New Jersey currently is home to more than 1,100 multinational companies and houses the headquarters of an estimated 270 foreign companies.
Acting Gov. Sheila Oliver said increasing those numbers while expanding international trade and investment is crucial.
“New Jersey has historically been a crucial hub for global trade and the new Office of International Trade and Investment will allow us to strengthen our economy by attracting new business to New Jersey and widen our global reach,” she said.
“Our renewed focus on international economic development will help foster sustainable job growth for the state, while developing our place as a leader in the world market.”
Tim Sullivan, the CEO of the EDA, said some basic economic numbers show the need for the office.
“With 70 percent of the world’s purchasing power and 95 percent of the world’s consumers located outside the United States, strengthening our international trade and investment efforts is vital to New Jersey’s global competitiveness and to our ability to create sustainable economic growth,” he said.
Sullivan said Mathews brings a diverse international background to this new role, citing his career in the U.S. Foreign Service as well as in the private sector.
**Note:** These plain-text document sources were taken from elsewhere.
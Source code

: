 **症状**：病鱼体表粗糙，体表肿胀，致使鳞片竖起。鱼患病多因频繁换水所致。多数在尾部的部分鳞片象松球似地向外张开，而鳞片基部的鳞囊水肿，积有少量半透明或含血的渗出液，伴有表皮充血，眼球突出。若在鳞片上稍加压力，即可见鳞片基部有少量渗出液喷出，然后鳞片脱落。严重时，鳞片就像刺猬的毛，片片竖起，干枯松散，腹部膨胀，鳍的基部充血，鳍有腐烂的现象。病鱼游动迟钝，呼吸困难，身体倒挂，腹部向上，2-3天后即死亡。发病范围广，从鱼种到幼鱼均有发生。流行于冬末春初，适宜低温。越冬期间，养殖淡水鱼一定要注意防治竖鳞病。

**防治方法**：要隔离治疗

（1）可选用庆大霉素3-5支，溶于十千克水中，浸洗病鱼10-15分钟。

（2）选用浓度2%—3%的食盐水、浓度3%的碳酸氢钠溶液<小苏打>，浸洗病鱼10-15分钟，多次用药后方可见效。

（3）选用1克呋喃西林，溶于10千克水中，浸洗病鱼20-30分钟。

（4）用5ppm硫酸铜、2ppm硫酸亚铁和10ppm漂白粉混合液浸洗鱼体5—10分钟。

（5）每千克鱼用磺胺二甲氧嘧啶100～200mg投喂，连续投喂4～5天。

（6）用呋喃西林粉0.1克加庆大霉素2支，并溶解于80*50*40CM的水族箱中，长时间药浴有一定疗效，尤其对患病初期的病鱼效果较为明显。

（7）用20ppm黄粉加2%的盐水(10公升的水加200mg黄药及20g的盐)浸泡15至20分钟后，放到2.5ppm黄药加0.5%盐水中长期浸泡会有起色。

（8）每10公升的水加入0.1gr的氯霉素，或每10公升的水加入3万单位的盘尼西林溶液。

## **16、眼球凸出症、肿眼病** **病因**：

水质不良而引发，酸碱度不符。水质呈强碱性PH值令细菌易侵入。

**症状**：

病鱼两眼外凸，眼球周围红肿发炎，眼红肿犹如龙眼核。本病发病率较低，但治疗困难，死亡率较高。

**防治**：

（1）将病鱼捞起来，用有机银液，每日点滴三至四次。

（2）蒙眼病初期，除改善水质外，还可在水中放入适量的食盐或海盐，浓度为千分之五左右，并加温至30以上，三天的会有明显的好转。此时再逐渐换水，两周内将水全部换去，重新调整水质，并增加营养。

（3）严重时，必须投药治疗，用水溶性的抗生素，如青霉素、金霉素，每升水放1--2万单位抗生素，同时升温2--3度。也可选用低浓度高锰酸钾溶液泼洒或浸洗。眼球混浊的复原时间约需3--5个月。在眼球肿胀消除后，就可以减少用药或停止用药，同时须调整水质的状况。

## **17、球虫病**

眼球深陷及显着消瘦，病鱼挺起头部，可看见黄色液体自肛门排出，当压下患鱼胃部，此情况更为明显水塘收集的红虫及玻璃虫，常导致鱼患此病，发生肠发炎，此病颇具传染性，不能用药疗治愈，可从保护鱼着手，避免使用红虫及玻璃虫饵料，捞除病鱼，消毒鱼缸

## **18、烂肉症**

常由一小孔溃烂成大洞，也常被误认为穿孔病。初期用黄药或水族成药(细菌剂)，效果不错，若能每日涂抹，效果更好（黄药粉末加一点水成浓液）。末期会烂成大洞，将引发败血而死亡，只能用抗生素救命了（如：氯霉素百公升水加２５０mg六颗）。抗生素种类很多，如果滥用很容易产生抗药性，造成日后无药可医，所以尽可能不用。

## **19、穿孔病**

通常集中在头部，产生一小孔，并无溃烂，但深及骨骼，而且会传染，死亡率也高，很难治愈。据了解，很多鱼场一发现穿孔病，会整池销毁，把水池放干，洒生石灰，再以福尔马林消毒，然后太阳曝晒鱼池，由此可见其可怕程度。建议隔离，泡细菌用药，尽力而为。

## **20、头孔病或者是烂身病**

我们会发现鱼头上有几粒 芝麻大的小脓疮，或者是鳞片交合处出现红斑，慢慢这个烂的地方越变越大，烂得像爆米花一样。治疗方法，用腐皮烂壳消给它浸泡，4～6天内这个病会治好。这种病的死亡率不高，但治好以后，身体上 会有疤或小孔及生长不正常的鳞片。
Mathews has served at U.S. embassies and consulates in Nigeria, Germany, India and Pakistan, and advanced U.S. development strategies in emerging economies.
Jose Lozano, the CEO of Choose New Jersey, said OITI gives the state another much-needed resource.
“Choose New Jersey looks forward to continuing our mission to attract new business to our State with Wesley and the OITI team augmenting our international efforts,” Lozano said.
“Whether it’s coordinating a trade mission overseas, or one-on-one interaction with an international business seeking to expand into the U.S. markets, New Jersey’s economic development team will have a unified message regarding the incredible benefits of growing in our state.”